_INPUT FOR THIS TASK_:
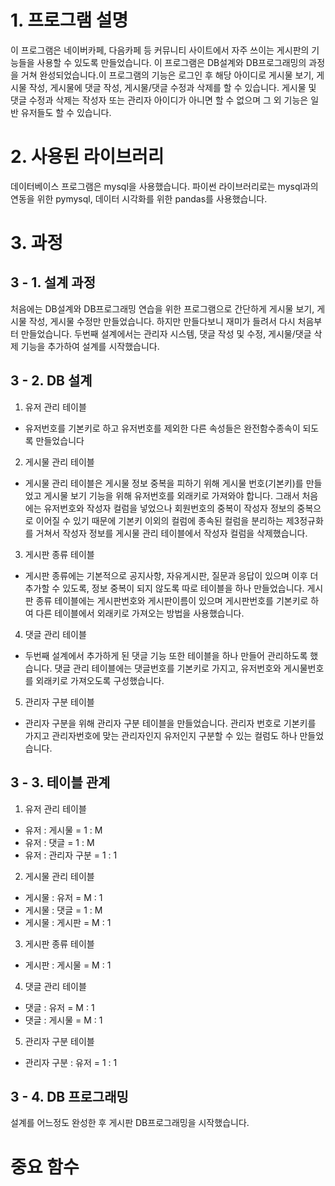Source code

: # 1. 프로그램 설명
이 프로그램은 네이버카페, 다음카페 등 커뮤니티 사이트에서 자주 쓰이는 게시판의 기능들을 사용할 수 있도록 만들었습니다. 이 프로그램은 DB설계와 DB프로그래밍의 과정을 거쳐 완성되었습니다.이 프로그램의 기능은 로그인 후 해당 아이디로 게시물 보기, 게시물 작성, 게시물에 댓글 작성, 게시물/댓글 수정과 삭제를 할 수 있습니다. 게시물 및 댓글 수정과 삭제는 작성자 또는 관리자 아이디가 아니면 할 수 없으며 그 외 기능은 일반 유저들도 할 수 있습니다. 
# 2. 사용된 라이브러리
데이터베이스 프로그램은 mysql을 사용했습니다. 파이썬 라이브러리로는 mysql과의 연동을 위한 pymysql, 데이터 시각화를 위한 pandas를 사용했습니다. 
# 3. 과정
## 3 - 1. 설계 과정
처음에는 DB설계와 DB프로그래밍 연습을 위한 프로그램으로 간단하게 게시물 보기, 게시물 작성, 게시물 수정만 만들었습니다. 하지만 만들다보니 재미가 들려서 다시 처음부터 만들었습니다. 두번째 설계에서는 관리자 시스템, 댓글 작성 및 수정, 게시물/댓글 삭제 기능을 추가하여 설계를 시작했습니다.
## 3 - 2. DB 설계 
1. 유저 관리 테이블 
- 유저번호를 기본키로 하고 유저번호를 제외한 다른 속성들은 완전함수종속이 되도록 만들었습니다
2. 게시물 관리 테이블
- 게시물 관리 테이블은 게시물 정보 중복을 피하기 위해 게시물 번호(기본키)를 만들었고 게시물 보기 기능을 위해 유저번호를 외래키로 가져와야 합니다. 그래서 처음에는 유저번호와 작성자 컬럼을 넣었으나 회원번호의 중복이 작성자 정보의 중복으로 이어질 수 있기 때문에 기본키 이외의 컬럼에 종속된 컬럼을 분리하는 제3정규화를 거쳐서 작성자 정보를 게시물 관리 테이블에서 작성자 컬럼을 삭제했습니다.
3. 게시판 종류 테이블
- 게시판 종류에는 기본적으로 공지사항, 자유게시판, 질문과 응답이 있으며 이후 더 추가할 수 있도록, 정보 중복이 되지 않도록 따로 테이블을 하나 만들었습니다. 게시판 종류 테이블에는 게시판번호와 게시판이름이 있으며 게시판번호를 기본키로 하여 다른 테이블에서 외래키로 가져오는 방법을 사용했습니다.
4. 댓글 관리 테이블
- 두번째 설계에서 추가하게 된 댓글 기능 또한 테이블을 하나 만들어 관리하도록 했습니다. 댓글 관리 테이블에는 댓글번호를 기본키로 가지고, 유저번호와 게시물번호를 외래키로 가져오도록 구성했습니다.
5. 관리자 구분 테이블
- 관리자 구분을 위해 관리자 구분 테이블을 만들었습니다. 관리자 번호로 기본키를 가지고 관리자번호에 맞는 관리자인지 유저인지 구분할 수 있는 컬럼도 하나 만들었습니다.
## 3 - 3. 테이블 관계
1. 유저 관리 테이블
- 유저 : 게시물 = 1 : M
- 유저 : 댓글 = 1 : M
- 유저 : 관리자 구분 = 1 : 1
2. 게시물 관리 테이블
- 게시물 : 유저 = M : 1
- 게시물 : 댓글 = 1 : M
- 게시물 : 게시판 = M : 1
3. 게시판 종류 테이블
- 게시판 : 게시물 = M : 1
4. 댓글 관리 테이블
- 댓글 : 유저 = M : 1
- 댓글 : 게시물 = M : 1
5. 관리자 구분 테이블
- 관리자 구분 : 유저 = 1 : 1
## 3 - 4. DB 프로그래밍
설계를 어느정도 완성한 후 게시판 DB프로그래밍을 시작했습니다.
# 중요 함수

_ABOUT THIS TASK_:
The answer must be the line containing "- 게시판 : 게시물 = M : 1" and every line after it through the end of the records, repeated exactly.

_SOLUTION FOR THIS PROBLEM_:
- 게시판 : 게시물 = M : 1
4. 댓글 관리 테이블
- 댓글 : 유저 = M : 1
- 댓글 : 게시물 = M : 1
5. 관리자 구분 테이블
- 관리자 구분 : 유저 = 1 : 1
## 3 - 4. DB 프로그래밍
설계를 어느정도 완성한 후 게시판 DB프로그래밍을 시작했습니다.
# 중요 함수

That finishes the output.